§ What you need to do
Given the records below, would you repeat exactly the lines that begin at the one containing "- ✅ **Hierarchical" and end at the one containing "- ✅ **Canvas", inclusive?
START Data for this task
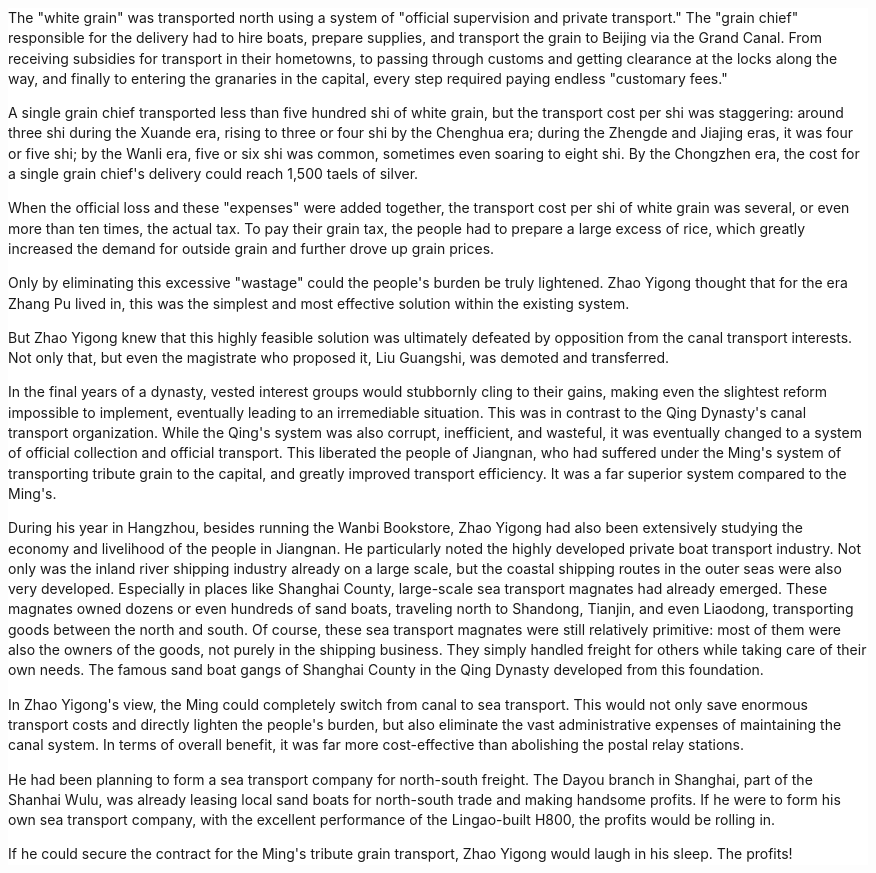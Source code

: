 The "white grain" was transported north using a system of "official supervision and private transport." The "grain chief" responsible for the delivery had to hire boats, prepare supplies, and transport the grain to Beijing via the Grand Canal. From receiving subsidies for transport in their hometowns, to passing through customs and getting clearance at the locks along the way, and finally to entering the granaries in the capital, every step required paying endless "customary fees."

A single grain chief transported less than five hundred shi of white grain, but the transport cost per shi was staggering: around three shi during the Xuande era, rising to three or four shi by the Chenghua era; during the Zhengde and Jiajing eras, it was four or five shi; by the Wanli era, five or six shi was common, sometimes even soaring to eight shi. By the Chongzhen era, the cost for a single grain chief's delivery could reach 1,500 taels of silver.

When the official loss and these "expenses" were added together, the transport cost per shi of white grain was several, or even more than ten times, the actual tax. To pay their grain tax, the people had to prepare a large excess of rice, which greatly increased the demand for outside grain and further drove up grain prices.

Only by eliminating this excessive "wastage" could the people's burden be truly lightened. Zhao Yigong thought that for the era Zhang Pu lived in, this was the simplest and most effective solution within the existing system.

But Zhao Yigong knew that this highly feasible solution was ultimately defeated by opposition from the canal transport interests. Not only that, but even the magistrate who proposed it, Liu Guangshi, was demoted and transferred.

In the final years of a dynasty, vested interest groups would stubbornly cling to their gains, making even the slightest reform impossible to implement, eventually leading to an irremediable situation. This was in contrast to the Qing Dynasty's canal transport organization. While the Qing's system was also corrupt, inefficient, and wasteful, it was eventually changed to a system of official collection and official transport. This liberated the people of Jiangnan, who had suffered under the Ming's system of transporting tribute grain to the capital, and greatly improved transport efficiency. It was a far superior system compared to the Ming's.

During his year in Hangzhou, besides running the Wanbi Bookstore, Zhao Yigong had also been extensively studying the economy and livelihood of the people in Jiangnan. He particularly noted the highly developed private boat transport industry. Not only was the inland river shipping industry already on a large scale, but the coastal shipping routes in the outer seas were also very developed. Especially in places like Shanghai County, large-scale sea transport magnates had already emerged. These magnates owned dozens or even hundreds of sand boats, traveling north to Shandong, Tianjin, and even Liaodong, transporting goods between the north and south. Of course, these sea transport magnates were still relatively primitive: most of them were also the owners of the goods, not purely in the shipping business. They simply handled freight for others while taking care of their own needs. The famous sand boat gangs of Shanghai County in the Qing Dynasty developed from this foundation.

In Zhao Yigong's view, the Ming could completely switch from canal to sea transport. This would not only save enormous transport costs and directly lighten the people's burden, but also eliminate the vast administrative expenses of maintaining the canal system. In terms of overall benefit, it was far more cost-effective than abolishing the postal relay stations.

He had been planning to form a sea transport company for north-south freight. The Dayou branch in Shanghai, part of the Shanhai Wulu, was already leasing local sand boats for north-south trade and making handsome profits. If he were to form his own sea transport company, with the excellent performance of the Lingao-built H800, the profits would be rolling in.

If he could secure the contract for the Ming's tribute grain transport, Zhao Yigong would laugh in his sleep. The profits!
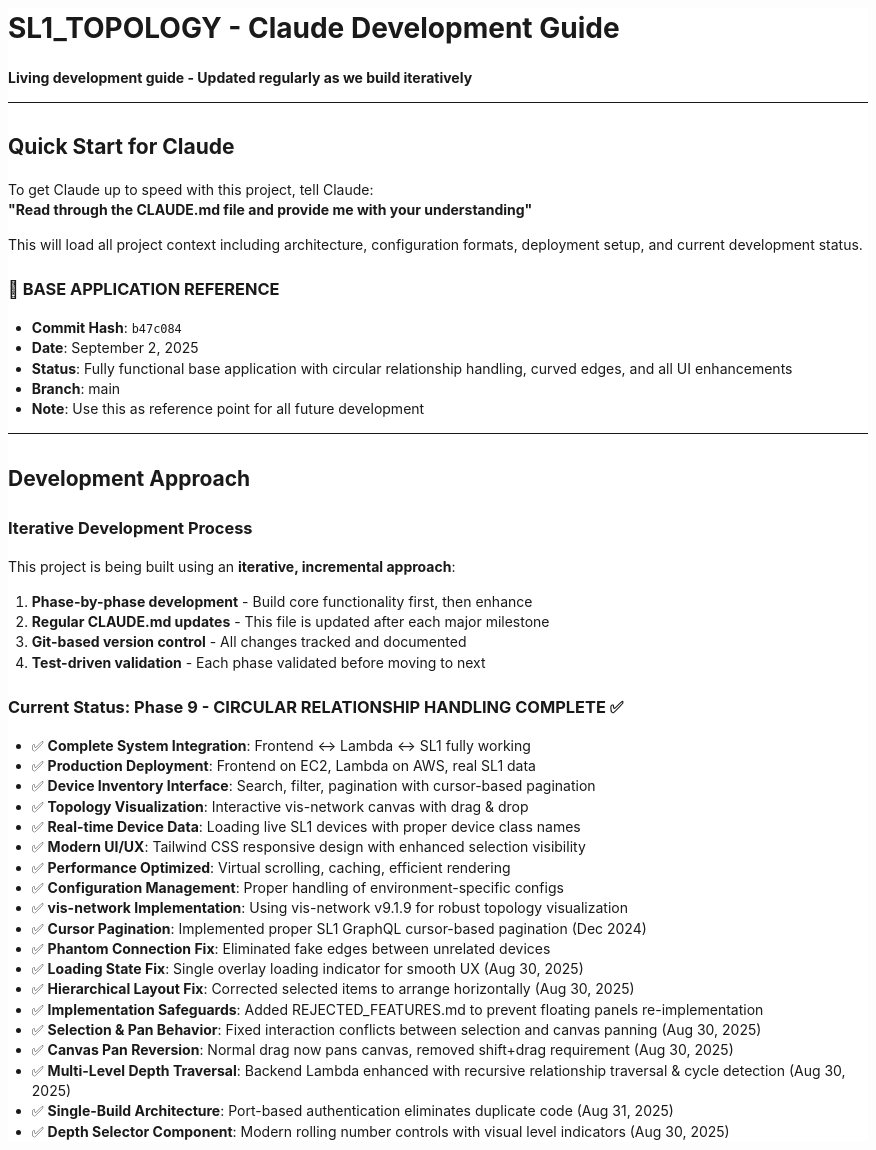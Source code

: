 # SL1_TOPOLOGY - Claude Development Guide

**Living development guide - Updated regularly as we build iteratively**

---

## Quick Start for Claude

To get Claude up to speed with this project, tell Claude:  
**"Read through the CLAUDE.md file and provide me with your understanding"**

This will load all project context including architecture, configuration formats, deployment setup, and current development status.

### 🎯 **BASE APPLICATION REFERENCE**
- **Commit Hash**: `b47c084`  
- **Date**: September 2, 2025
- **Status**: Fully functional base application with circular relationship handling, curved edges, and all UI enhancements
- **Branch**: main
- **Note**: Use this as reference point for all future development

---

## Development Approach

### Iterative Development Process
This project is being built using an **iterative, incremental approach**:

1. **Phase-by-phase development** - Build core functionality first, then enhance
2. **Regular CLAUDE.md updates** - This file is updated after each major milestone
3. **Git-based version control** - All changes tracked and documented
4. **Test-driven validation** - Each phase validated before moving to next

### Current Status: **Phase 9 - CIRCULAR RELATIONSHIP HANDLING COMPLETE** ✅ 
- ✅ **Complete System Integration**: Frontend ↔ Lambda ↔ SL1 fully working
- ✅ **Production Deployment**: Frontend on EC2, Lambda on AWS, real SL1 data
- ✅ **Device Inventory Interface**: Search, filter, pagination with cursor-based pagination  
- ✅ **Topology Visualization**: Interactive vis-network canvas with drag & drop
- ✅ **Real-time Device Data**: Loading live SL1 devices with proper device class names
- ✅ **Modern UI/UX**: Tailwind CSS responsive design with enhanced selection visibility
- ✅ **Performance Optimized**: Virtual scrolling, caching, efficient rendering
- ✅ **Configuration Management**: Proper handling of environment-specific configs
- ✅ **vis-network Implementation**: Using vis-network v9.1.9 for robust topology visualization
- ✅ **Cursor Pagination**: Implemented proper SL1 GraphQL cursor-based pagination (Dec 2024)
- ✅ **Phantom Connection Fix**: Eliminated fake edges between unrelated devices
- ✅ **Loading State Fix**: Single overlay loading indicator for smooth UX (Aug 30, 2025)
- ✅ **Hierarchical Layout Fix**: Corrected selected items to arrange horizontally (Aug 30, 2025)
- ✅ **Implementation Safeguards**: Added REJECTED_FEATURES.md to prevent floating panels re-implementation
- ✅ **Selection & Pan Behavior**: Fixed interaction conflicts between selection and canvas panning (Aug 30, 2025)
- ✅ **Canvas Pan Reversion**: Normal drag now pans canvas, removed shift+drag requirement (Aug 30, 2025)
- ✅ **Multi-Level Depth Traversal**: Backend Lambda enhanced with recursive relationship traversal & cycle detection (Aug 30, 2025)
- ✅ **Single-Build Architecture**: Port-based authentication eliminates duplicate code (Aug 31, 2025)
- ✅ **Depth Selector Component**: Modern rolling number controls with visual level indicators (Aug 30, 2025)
END Data for this task
§ Solution
- ✅ **Hierarchical Layout Fix**: Corrected selected items to arrange horizontally (Aug 30, 2025)
- ✅ **Implementation Safeguards**: Added REJECTED_FEATURES.md to prevent floating panels re-implementation
- ✅ **Selection & Pan Behavior**: Fixed interaction conflicts between selection and canvas panning (Aug 30, 2025)
- ✅ **Canvas Pan Reversion**: Normal drag now pans canvas, removed shift+drag requirement (Aug 30, 2025)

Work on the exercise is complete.